6. « L'accusateur des frères (Satan) a été précipité, et eux l'ont vaincu à cause du sang de l'Agneau et de la parole de leur témoignage » (Apocalypse 12 : 11). Il y a victoire pour tout enfant de Dieu qui se met à l'abri du sang précieux de Jésus et témoigne ardemment de Lui, même si cela implique difficultés ou persécutions. Emparons-nous donc de la Victoire remportée à la croix par Christ sur toutes les puissances des ténèbres. Dans cette perspective, Jésus est le ROI des rois et le SEIGNEUR des seigneurs.

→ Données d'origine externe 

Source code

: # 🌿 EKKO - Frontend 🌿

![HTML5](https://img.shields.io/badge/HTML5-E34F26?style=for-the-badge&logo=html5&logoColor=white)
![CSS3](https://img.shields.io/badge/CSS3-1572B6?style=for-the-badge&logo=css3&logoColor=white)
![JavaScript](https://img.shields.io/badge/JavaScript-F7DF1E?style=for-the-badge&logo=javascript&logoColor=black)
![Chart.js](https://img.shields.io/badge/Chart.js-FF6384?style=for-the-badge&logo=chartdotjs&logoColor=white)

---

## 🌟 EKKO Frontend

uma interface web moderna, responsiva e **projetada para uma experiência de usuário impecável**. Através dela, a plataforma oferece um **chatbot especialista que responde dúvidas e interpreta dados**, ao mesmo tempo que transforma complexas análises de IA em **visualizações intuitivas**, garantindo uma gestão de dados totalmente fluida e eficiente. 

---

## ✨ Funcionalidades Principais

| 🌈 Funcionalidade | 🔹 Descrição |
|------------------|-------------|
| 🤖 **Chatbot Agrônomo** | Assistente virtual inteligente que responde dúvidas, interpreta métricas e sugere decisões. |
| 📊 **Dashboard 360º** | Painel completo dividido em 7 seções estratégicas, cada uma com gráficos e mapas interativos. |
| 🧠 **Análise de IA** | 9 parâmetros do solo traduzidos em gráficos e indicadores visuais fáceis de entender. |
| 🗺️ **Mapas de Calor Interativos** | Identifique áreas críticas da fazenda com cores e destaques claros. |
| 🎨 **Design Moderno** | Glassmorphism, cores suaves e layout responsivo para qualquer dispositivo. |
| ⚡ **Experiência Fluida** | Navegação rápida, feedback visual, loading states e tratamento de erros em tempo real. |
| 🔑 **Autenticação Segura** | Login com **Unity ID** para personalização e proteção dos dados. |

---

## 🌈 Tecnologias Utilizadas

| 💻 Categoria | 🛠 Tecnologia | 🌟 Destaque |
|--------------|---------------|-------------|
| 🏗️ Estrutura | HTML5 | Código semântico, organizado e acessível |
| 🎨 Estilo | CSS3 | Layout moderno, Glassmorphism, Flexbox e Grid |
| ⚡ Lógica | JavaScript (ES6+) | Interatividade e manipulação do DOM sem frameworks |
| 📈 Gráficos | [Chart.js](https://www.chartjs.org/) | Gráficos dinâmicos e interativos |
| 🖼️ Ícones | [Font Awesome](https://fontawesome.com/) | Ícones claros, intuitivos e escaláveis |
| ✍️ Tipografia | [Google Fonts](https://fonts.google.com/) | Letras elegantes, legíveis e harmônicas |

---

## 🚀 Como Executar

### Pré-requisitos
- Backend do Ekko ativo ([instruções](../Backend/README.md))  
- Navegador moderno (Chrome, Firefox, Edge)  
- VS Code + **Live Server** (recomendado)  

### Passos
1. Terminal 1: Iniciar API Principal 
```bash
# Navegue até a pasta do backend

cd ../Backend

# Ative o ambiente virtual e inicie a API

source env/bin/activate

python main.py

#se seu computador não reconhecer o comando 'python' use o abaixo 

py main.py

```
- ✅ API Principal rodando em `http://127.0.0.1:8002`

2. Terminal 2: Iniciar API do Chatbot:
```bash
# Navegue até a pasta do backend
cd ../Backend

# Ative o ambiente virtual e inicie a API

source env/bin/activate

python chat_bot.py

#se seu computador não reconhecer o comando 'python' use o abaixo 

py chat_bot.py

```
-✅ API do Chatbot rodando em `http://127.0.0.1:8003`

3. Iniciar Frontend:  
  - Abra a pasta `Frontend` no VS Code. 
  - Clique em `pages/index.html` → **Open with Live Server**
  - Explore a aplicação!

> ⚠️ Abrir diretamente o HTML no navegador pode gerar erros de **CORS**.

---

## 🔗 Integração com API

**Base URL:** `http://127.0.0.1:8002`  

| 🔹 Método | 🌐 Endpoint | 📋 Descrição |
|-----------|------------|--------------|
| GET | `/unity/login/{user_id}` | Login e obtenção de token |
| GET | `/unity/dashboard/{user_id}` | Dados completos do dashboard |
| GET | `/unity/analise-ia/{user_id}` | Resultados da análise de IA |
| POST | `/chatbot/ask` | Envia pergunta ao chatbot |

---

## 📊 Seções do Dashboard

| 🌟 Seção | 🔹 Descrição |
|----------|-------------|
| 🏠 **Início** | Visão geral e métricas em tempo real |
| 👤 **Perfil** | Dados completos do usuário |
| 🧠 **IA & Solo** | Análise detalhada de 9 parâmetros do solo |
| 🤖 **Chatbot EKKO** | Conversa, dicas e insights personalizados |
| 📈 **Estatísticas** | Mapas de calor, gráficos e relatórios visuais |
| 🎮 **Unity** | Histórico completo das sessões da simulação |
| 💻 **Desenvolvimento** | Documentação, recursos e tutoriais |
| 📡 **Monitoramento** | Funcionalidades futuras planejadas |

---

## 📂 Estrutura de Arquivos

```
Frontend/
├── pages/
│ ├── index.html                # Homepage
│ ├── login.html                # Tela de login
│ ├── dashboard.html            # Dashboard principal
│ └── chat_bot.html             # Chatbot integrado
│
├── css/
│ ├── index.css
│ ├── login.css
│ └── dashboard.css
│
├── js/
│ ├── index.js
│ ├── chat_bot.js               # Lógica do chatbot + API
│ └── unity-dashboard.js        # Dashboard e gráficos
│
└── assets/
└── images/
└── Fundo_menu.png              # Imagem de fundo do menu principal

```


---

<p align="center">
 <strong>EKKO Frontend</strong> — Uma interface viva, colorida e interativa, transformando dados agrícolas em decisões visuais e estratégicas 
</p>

7. « Ayant donc frères, nous avons une pleine liberté pour entrer dans les lieux saints par le sang de Jésus, par le chemin nouveau et vivant qu'il nous a consacré à travers le voile » (Hébreux 10 : 19-20). Oh ! Merveille de l'Amour divin qui nous réconcilie avec Dieu le Père et nous donne un accès direct jusqu'à Lui en vertu du sang versé de Christ. Jésus dit : « Le Père m'aime, c'est que je donne ma vie, afin de la reprendre. Personne ne me l'ôte, mais je la donne de moi-même » (Jean 10 : 17). Nul ne pouvait Lui prendre sa vie, mais Jésus l'a donnée librement. Le Fils de Dieu qui est Lui-même LA VIE mourut sur une croix et ressuscita pour rassembler en un seul corps les enfants de Dieu dispersés dans le monde. Nous sommes appelés désormais à porter du fruit à sa gloire. Si Dieu a donné son Fils unique pour nous sauver (Jean 3 : 16a), nous sommes exhortés par la Parole de Dieu à donner maintenant notre vie pour nos frères dans la foi (1 Jean 3 : 16).